- Will Bitcoin’s slow decline be the most dangerous yet?
- Spot outflows and a sharp $8B OI drop hint at accumulation, not a full-blown distribution phase.
Macro headwinds are starting to weigh on the market. FUD is picking up, demand is clearly slowing, and bears are beginning to find their footing.
Bitcoin [BTC] hasn’t established a reliable support base yet, and with long positions stacked up, the risk of a liquidation cascade is real.
Still, the market feels like it’s on a knife’s edge. One decisive move from the bulls could flip the momentum fast. The next move likely defines the short-term trend.
Why Bitcoin’s linear crash packs a punch
Let’s take a look at Bitcoin’s daily chart. You’ll see five straight red candles lighting up the board.
On the 27th of May, BTC briefly touched $110K, then bears crashed the party hard, triggering a swift sell-off that squeezed the bulls tight.
But the catch is, this liquidity surge followed Trump Media’s $2.5 billion Bitcoin treasury buy. Normally, that’d fuel a pump, but instead, traders hit the brakes, dialing up the risk-off mood.
The culprit? Trade war jitters.
As AMBCrypto pointed out, retail cash is fleeing back to safe havens like bonds, draining momentum from crypto.
And it’s not just retail.
Amid the U.S. equity slowdown, institutional capital is stepping back, too. BlackRock sold 4,100 BTC, snapping its 52-day streak of consecutive inflows.
Bears are flexing.
In fact, Funding Rates on Bybit turned red for the first time in almost a month, adding to the downside pressure with the macro scene looking shaky.

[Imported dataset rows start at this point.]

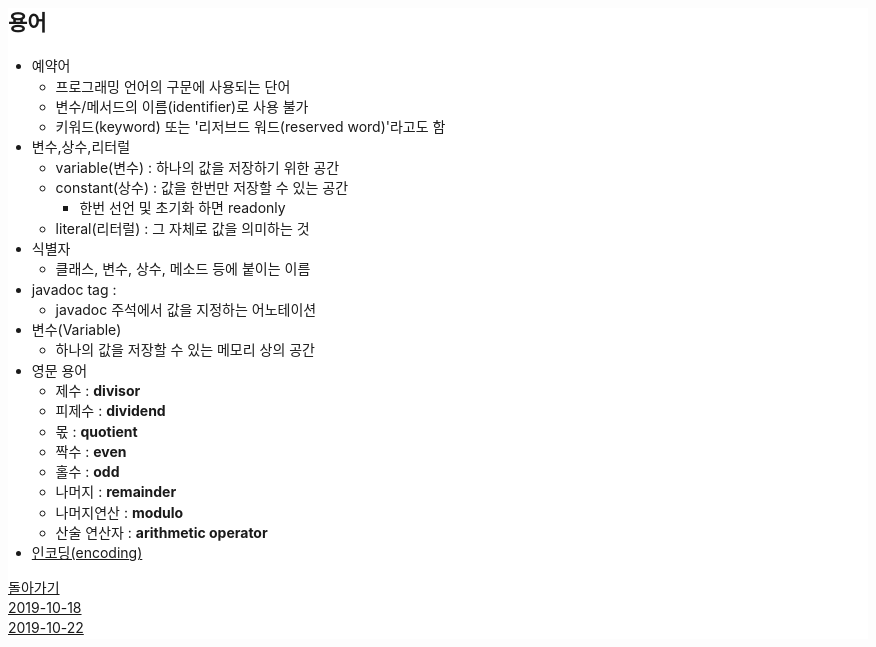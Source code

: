 ## 용어
* 예약어
    * 프로그래밍 언어의 구문에 사용되는 단어
    * 변수/메서드의 이름(identifier)로 사용 불가
    * 키워드(keyword) 또는 '리저브드 워드(reserved word)'라고도 함
* 변수,상수,리터럴
    * variable(변수) : 하나의 값을 저장하기 위한 공간
    * constant(상수) : 값을 한번만 저장할 수 있는 공간
        * 한번 선언 및 초기화 하면 readonly
    * literal(리터럴) : 그 자체로 값을 의미하는 것 
* 식별자
    * 클래스, 변수, 상수, 메소드 등에 붙이는 이름
* javadoc tag :
    * javadoc 주석에서 값을 지정하는 어노테이션 
* 변수(Variable)
    * 하나의 값을 저장할 수 있는 메모리 상의 공간
* 영문 용어 
    * 제수 : **divisor**
    * 피제수 : **dividend**
    * 몫 : **quotient**
    * 짝수 : **even**
    * 홀수 : **odd**
    * 나머지 : **remainder**
    * 나머지연산 : **modulo**
    * 산술 연산자 : **arithmetic operator**
* [인코딩(encoding)](https://www.techopedia.com/definition/948/encoding)

[돌아가기](../README.md)  
[2019-10-18](whatIStudied_191018.md)  
[2019-10-22](whatIStudied_191022.md)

But here’s the thing: Bitcoin’s been dropping in a straight line – no crazy swings, no solid support yet, no bounce back.
So what’s brewing? A full-blown distribution dump or just a tight liquidity squeeze ready to snap back?
Bulls’ shot at reclaiming control
Putting macro noise and futures flows aside, a single sell-off won’t flip the script to distribution just yet.
In fact, on the 29th of May, at $105,521, spot wallets saw an outflow of 8,175 BTC – signaling serious accumulation, not panic selling.
On the derivatives front, as AMBCrypto flagged, on the 23rd of May, Bitcoin’s Open Interest (OI) hit a record $80 billion, lining up with its all-time price high.
What followed? A sharp round of deleveraging.
At press time, Bitcoin’s OI slid to $71.86 billion. That’s a staggering $8 billion flush in just seven days.
That explains Bitcoin’s controlled, linear bleed. But without signs of capitulation from weak or strong hands, the bulls still have a window to strike back.
So far, this looks less like panic and more like the board getting reset, ready for a healthier leg, once the macro clouds clear.